Starbucks union vote in Buffalo to proceed as planned after NLRB rejects coffee chain's appeal

Ballots in the historic vote will be counted starting Thursday

The counting of ballots in a rare union election at three Starbucks locations in Buffalo, New York will proceed as planned after the National Labor Relations Board rejected the coffee chain’s appeal to delay the vote.


In October, the NLRB approved separate union votes at Starbucks’ Elmwood Avenue, Camp Road and Genesee Street locations, dismissing the company’s request to have a single union vote for its 20 cafes in the region.

Richard Bensinger, left, who is advising unionization efforts, along with baristas Casey Moore, right, Brian Murray, second from left, and Jaz Brisack, second from right, discuss their efforts to unionize three Buffalo-area stores, inside the movemen (AP Newsroom)

Though ballots were mailed out in November, Starbucks filed an appeal for the full NLRB in Washington to review the case and to have votes already cast impounded. 

However, the organization ruled that Starbucks’ appeal did not meet the burden of proof required to overcome the presumption that a proposed bargaining unit consisting of one workplace is legitimate.


As a result, voting in the union election ends Wednesday and ballots will start being counted on Thursday. Approximately 111 workers from the three locations are eligible to vote on whether they want to be represented by Workers United, an affiliate of the Service Employees International Union. The workers are also asking for more input on pay and store operations. 

If the vote is successful, the stores would be the first of Starbucks’ 8,000 company-owned U.S. locations to unionize. A majority vote at any one of the stores would create a bargaining unit for that location.
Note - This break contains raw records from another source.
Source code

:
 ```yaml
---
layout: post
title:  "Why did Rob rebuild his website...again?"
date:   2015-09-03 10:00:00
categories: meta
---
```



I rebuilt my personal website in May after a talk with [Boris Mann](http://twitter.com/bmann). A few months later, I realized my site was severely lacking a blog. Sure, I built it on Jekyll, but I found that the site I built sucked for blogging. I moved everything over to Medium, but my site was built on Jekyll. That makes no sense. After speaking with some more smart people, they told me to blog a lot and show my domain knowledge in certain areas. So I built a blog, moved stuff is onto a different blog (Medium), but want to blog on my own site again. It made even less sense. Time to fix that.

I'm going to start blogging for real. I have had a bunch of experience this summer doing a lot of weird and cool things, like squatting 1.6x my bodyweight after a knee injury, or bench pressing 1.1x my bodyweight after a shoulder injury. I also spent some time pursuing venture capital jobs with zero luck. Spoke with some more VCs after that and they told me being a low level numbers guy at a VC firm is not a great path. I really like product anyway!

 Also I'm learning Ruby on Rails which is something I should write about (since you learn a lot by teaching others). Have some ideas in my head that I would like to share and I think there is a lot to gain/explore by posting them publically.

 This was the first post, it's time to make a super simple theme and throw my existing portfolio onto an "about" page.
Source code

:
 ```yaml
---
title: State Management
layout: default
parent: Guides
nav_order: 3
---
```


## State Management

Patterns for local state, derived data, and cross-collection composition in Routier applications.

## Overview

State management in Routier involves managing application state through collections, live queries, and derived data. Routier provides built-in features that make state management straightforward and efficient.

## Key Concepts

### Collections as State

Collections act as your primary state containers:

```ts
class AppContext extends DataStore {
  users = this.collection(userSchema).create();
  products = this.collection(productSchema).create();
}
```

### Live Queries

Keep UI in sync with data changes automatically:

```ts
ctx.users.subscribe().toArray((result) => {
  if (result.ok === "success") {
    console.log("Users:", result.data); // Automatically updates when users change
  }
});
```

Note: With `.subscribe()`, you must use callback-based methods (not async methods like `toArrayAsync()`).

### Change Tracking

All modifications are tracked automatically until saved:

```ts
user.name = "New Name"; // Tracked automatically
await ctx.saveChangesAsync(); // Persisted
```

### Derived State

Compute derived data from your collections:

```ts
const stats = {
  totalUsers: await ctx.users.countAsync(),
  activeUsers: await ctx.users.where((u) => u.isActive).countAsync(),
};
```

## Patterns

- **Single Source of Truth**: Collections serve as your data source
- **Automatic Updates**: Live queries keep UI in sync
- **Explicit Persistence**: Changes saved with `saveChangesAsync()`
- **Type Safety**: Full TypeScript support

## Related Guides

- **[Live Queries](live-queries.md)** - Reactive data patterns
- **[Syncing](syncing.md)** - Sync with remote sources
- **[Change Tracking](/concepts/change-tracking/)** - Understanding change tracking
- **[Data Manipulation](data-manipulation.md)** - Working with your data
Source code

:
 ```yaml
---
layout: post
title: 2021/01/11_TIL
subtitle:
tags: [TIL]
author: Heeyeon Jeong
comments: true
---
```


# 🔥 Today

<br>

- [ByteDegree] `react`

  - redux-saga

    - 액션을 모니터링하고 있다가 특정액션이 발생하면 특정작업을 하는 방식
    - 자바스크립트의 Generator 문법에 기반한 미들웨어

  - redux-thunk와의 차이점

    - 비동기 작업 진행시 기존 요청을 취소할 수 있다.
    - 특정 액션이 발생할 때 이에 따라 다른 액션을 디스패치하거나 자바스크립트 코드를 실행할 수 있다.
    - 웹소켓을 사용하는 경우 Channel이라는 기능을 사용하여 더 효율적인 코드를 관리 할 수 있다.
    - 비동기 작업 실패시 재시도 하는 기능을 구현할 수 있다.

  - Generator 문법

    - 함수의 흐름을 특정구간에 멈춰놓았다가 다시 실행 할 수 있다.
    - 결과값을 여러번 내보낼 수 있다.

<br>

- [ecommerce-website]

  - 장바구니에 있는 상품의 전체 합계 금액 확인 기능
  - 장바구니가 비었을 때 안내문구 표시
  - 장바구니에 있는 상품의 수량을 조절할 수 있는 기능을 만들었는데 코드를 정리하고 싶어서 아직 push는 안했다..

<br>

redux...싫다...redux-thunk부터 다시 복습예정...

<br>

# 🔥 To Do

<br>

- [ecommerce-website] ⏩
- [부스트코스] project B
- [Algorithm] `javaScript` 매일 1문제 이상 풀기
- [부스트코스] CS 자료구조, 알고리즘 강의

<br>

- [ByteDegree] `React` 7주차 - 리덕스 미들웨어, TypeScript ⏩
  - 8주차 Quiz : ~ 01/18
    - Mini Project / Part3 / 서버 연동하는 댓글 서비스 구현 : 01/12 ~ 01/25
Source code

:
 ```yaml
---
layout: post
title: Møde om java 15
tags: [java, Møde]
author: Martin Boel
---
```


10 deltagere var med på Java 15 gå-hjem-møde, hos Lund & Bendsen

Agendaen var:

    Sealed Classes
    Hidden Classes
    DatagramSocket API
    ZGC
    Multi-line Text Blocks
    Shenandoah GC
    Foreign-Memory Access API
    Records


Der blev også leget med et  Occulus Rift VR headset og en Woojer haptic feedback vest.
"From the day partners filed the first NLRB petitions to hold union elections, Starbucks has shown it has no shame and will sink to any depth to try to break partners’ momentum, sow confusion, and interfere with partners’ right to a fair election," Ian Hayes, the union’s attorney, said in a statement. "The company has failed every step of the way because the legal positions it has taken are intellectually vacant, and today’s decision by the NLRB is proof of that." 


The NLRB’s decision comes as the unionization effort is growing with Starbucks workers at an additional three Buffalo locations and a store in Mesa, Arizona, filing for their own elections.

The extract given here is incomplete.